The defaults seem very good, even at scale.


Part of that is because Ruby has a very predictable, but slower, GC. Java on the other hand has multiple memory managers... some optimized for high throughput/spikes, but are much harder to predict.


That's interesting!

I've been doing Ruby since 2014. Mostly Rails, but also a bunch of data processing.

I have run into memory issues at times, when shuffling large amounts of data around. But manually running GC was never the answer in my cases.

In all cases, the memory issues were because I'd created a bunch of heavy objects that were still in-scope and were therefore not eligible to be cleaned up by GC anyway.

This was all Ruby 2.0+ and most of the heavy data processing stuff was 2.3+. So I wasn't doing any of it back in the days of really ancient Ruby GC.
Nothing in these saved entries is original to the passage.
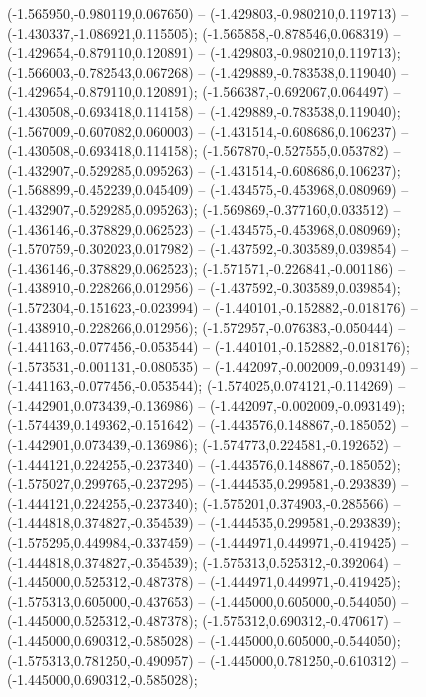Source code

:  (-1.565950,-0.980119,0.067650) -- (-1.429803,-0.980210,0.119713) -- (-1.430337,-1.086921,0.115505);
 (-1.565858,-0.878546,0.068319) -- (-1.429654,-0.879110,0.120891) -- (-1.429803,-0.980210,0.119713);
 (-1.566003,-0.782543,0.067268) -- (-1.429889,-0.783538,0.119040) -- (-1.429654,-0.879110,0.120891);
 (-1.566387,-0.692067,0.064497) -- (-1.430508,-0.693418,0.114158) -- (-1.429889,-0.783538,0.119040);
 (-1.567009,-0.607082,0.060003) -- (-1.431514,-0.608686,0.106237) -- (-1.430508,-0.693418,0.114158);
 (-1.567870,-0.527555,0.053782) -- (-1.432907,-0.529285,0.095263) -- (-1.431514,-0.608686,0.106237);
 (-1.568899,-0.452239,0.045409) -- (-1.434575,-0.453968,0.080969) -- (-1.432907,-0.529285,0.095263);
 (-1.569869,-0.377160,0.033512) -- (-1.436146,-0.378829,0.062523) -- (-1.434575,-0.453968,0.080969);
 (-1.570759,-0.302023,0.017982) -- (-1.437592,-0.303589,0.039854) -- (-1.436146,-0.378829,0.062523);
 (-1.571571,-0.226841,-0.001186) -- (-1.438910,-0.228266,0.012956) -- (-1.437592,-0.303589,0.039854);
 (-1.572304,-0.151623,-0.023994) -- (-1.440101,-0.152882,-0.018176) -- (-1.438910,-0.228266,0.012956);
 (-1.572957,-0.076383,-0.050444) -- (-1.441163,-0.077456,-0.053544) -- (-1.440101,-0.152882,-0.018176);
 (-1.573531,-0.001131,-0.080535) -- (-1.442097,-0.002009,-0.093149) -- (-1.441163,-0.077456,-0.053544);
 (-1.574025,0.074121,-0.114269) -- (-1.442901,0.073439,-0.136986) -- (-1.442097,-0.002009,-0.093149);
 (-1.574439,0.149362,-0.151642) -- (-1.443576,0.148867,-0.185052) -- (-1.442901,0.073439,-0.136986);
 (-1.574773,0.224581,-0.192652) -- (-1.444121,0.224255,-0.237340) -- (-1.443576,0.148867,-0.185052);
 (-1.575027,0.299765,-0.237295) -- (-1.444535,0.299581,-0.293839) -- (-1.444121,0.224255,-0.237340);
 (-1.575201,0.374903,-0.285566) -- (-1.444818,0.374827,-0.354539) -- (-1.444535,0.299581,-0.293839);
 (-1.575295,0.449984,-0.337459) -- (-1.444971,0.449971,-0.419425) -- (-1.444818,0.374827,-0.354539);
 (-1.575313,0.525312,-0.392064) -- (-1.445000,0.525312,-0.487378) -- (-1.444971,0.449971,-0.419425);
 (-1.575313,0.605000,-0.437653) -- (-1.445000,0.605000,-0.544050) -- (-1.445000,0.525312,-0.487378);
 (-1.575312,0.690312,-0.470617) -- (-1.445000,0.690312,-0.585028) -- (-1.445000,0.605000,-0.544050);
 (-1.575313,0.781250,-0.490957) -- (-1.445000,0.781250,-0.610312) -- (-1.445000,0.690312,-0.585028);
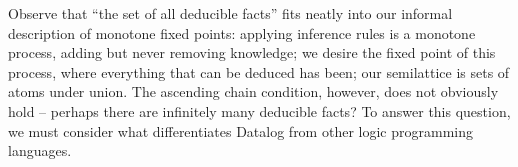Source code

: 
Observe that ``the set of all deducible facts'' fits neatly into our informal
description of monotone fixed points: applying inference rules is a monotone
process, adding but never removing knowledge; we desire the fixed point of this
process, where everything that can be deduced has been; our semilattice is sets
of atoms under union. The ascending chain condition, however, does not obviously
hold -- perhaps there are infinitely many deducible facts? To answer this
question, we must consider what differentiates Datalog from other logic
programming languages.



I've done a lot of similar work and learned a lot of similar lessons. They were interesting and fun challenges but I've since moved on from Ruby in my professional life.

I'll say this much: When I was working on these applications, one of the minor wins that I had was swapping them over to the jemalloc memory allocator. It has introspection/instrumentation tooling that is really useful for these sorts of situations. You can use `MALLOC_CONF` [0] to trigger some built-in profiling. For instance, `export MALLOC_CONF='prof_leak:true,lg_prof_sample:0,prof_final:true'` will trigger jemalloc to log the heap at exit which is very useful for tracking down leaks.

[0]: https://github.com/jemalloc/jemalloc/wiki/Use-Case%3A-Leak-C...


I work mostly on internal Rails apps so the need for fine-tuning GC is basically non-existant.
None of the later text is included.